Она поздоровалась, я, наверное, ей ответил, точно уже не помню, в памяти сохранилось лишь чувство натужности, с которой я улыбнулся ей; я хотел улыбнуться весело, бесшабашно, как мы улыбались когда-то, словно ничего не произошло и не может произойти до тех пор, пока мы умеем так улыбаться; мы сделали несколько шагов навстречу друг другу и в нерешительности остановились, для обоих была противна и непривычна роль человека, напоминающего другому о прошлом, слишком много было смертей, и, чтобы быстрей справиться с самым трудным, я рассмеялся, сказав, что с ее стороны это хорошо, что она пришла, ведь в последний раз мы с ней виделись на похоронах моей матери.

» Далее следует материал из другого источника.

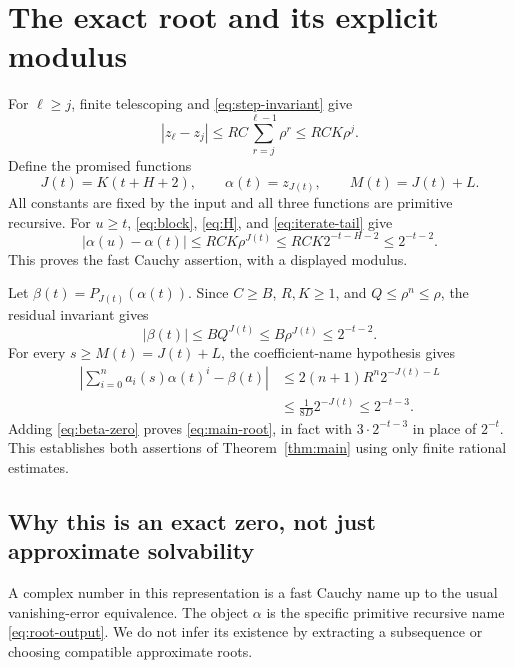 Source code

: \documentclass[11pt,letterpaper]{article}
\theoremstyle{definition}\newtheorem{definition}[theorem]{Definition}
\theoremstyle{remark}\newtheorem{remark}[theorem]{Remark}
\begin{document}
\section{The exact root and its explicit modulus}
\label{sec:root}

For $\ell\ge j$, finite telescoping and \eqref{eq:step-invariant} give
\begin{equation}
 |z_\ell-z_j|\le RC\sum_{r=j}^{\ell-1}\rho^r
                         \le RCK\rho^j.
 \label{eq:iterate-tail}
\end{equation}
Define the promised functions
\begin{equation}
 J(t)=K(t+H+2),\qquad
 \alpha(t)=z_{J(t)},\qquad M(t)=J(t)+L.
 \label{eq:root-output}
\end{equation}
All constants are fixed by the input and all three functions are primitive
recursive. For $u\ge t$, \eqref{eq:block}, \eqref{eq:H}, and
\eqref{eq:iterate-tail} give
\begin{equation}
 |\alpha(u)-\alpha(t)|\le RCK\rho^{J(t)}
      \le RCK2^{-t-H-2}\le2^{-t-2}.
 \label{eq:root-cauchy}
\end{equation}
This proves the fast Cauchy assertion, with a displayed modulus.

Let $\beta(t)=P_{J(t)}(\alpha(t))$. Since $C\ge B$, $R,K\ge1$, and
$Q\le\rho^n\le\rho$, the residual invariant gives
\begin{equation}
 |\beta(t)|\le BQ^{J(t)}
     \le B\rho^{J(t)}\le2^{-t-2}.
 \label{eq:beta-zero}
\end{equation}
For every $s\ge M(t)=J(t)+L$, the coefficient-name hypothesis gives
\begin{align*}
 \left|\sum_{i=0}^n a_i(s)\alpha(t)^i-\beta(t)\right|
 &\le2(n+1)R^n2^{-J(t)-L}\\
 &\le\frac1{8D}2^{-J(t)}\le2^{-t-3}.
\end{align*}
Adding \eqref{eq:beta-zero} proves \eqref{eq:main-root}, in fact with
$3\cdot2^{-t-3}$ in place of $2^{-t}$. This establishes both assertions of
Theorem~\ref{thm:main} using only finite rational estimates.

\subsection{Why this is an exact zero, not just approximate solvability}

A complex number in this representation is a fast Cauchy name up to the
usual vanishing-error equivalence. The object $\alpha$ is the specific
primitive recursive name \eqref{eq:root-output}. We do not infer its
existence by extracting a subsequence or choosing compatible approximate
roots.
\end{document}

Мой смех привел ее в еще больший ужас, она, видимо, поняла мои слова как горький упрек, большие ее глаза вдруг заволокло слезами, кто знает, как долго они собирались! и, чтобы не расплакаться от бессилия и вместе с тем удержать меня от дальнейших обидных слов, она раздраженно откинула назад голову, и длинные ее волосы взметнулись, почти как бывало, нет, она вовсе не потому пришла, она еще не совсем свихнулась, она не хотела причинить мне боль, и сказать ей мне нечего, она просто хотела попрощаться с нами, так и сказала: с нами, потому что подвернулся удачный, как она думает, случай, один человек завтра рано утром относительно дешево обещал переправить их в Шопрон, а там видно будет, пожав плечами, сказала она; сперва она отправилась к Ливии и к тете Хювеш, но у Ливии никого не застала, так что просит меня передать ей при случае, а что, собственно, передать? ничего не нужно передавать, просто сказать, что она заходила к ней и ушла! а потом, когда шла через лес, подумала, что надо бы заглянуть еще к Кальману, сказала она и вдруг осеклась, ожидая с мольбой в глазах, чтобы я подтвердил ей то, во что невозможно поверить, и добавила, что спешит, что ей нужно вернуться домой до комендантского часа.

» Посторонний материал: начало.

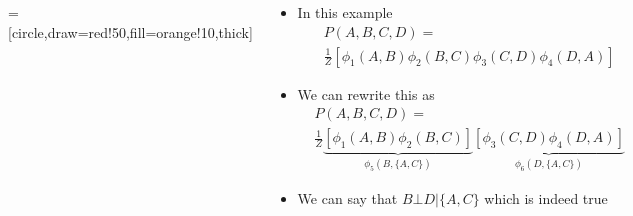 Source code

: \begin{frame}
	\begin{columns}
		\begin{overlayarea}{\textwidth}{\textheight}
			\begin{center}
					=[circle,draw=red!50,fill=orange!10,thick]
				\end{center}

		\end{overlayarea}
		\begin{overlayarea}{\textwidth}{\textheight}
			\begin{itemize}[<+->]\justifying
				\item In this example
				\begin{align*}
					&P(A,B,C,D) =\\
					&\frac{1}{Z} [ \phi_1(A,B) \phi_2(B,C) \phi_3(C,D) \phi_4(D,A)]
				\end{align*}
				\item We can rewrite this as 
				\begin{align*}
					&P(A,B,C,D) =\\
					&\frac{1}{Z} \underbrace{[ \phi_1(A,B) \phi_2(B,C) ]}_{\phi_5(B,\{A,C\})} \underbrace{[\phi_3(C,D) \phi_4(D,A)]}_{\phi_6(D,\{A,C\})}
				\end{align*}
				\item We can say that $B \bot D|\{A,C\}$ which is indeed true
			\end{itemize}
		\end{overlayarea}
	\end{columns}
\end{frame}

Борясь со слезами, она быстро, взахлеб начала говорить, объясняя какие-то второстепенные обстоятельства своей ситуации и словно бы из предосторожности избегая главного, того, что глубже всего касалось нас обоих, и с этого момента тем не менее совершенно преобразилась, стала прежней, несмотря на свое измененное обличье, не красивой, а сильной, и возможно, что именно это мы принимали раньше за красоту.

Да, сказал я.

Это «да», не сопровождаемое кивком, я произнес сухо, почти безо всякого выражения, глядя ей прямо в глаза, чтобы она не могла от него увернуться, и при том чувствуя, сколько было безжалостности и даже исполненной наслаждения жестокости в том, как я рвал в ней последнюю ниточку глупой надежды, которая не могла принять свершившихся фактов, это было безжалостно и жестоко, несмотря на то что она и сама знала, что свершившееся «да» уже никогда не удастся превратить в «нет», что оно так навсегда и останется унижающим наши чувства «да».

И говорить об этом, в общем-то, не было никакой необходимости; она сообщила мне самое главное: они эмигрируют, и из этого краткого сообщения, которое не произвело на меня особого впечатления, я также понял, что в силу каких-то, скорее всего трагических, обстоятельств они покидают страну не втроем, а вдвоем, потому что в использованном ею множественном числе мое ухо не уловило обычной ненависти, той по-детски обиженной ненависти, которую она испытывала к любовнику своей матери, отдалившему их друг от друга, впрочем, гадать над его судьбой мне и не хотелось, да и времени было мало, ясно было: он либо погиб, либо лежал где-то раненый, а может быть, эмигрировал раньше, один, или был арестован в последние дни, потому что исчезни он из их жизни по другим, личным, так сказать, причинам, то ненависть к нему сохранилась бы в ее голосе, и то, что они, предоставив любовника заботам безликой истории, покидают страну, для меня становилось такой же частью холодного «да», как для Хеди – все то, что она узнала за последние несколько часов о моей судьбе или о смерти Кальмана.

Иными словами, мое «да» означало: я знаю, что она все знает, и добавить мне к этому нечего, точно так же как ей не было никакой нужды вдаваться в детали событий, все, что нужно, я знал и так.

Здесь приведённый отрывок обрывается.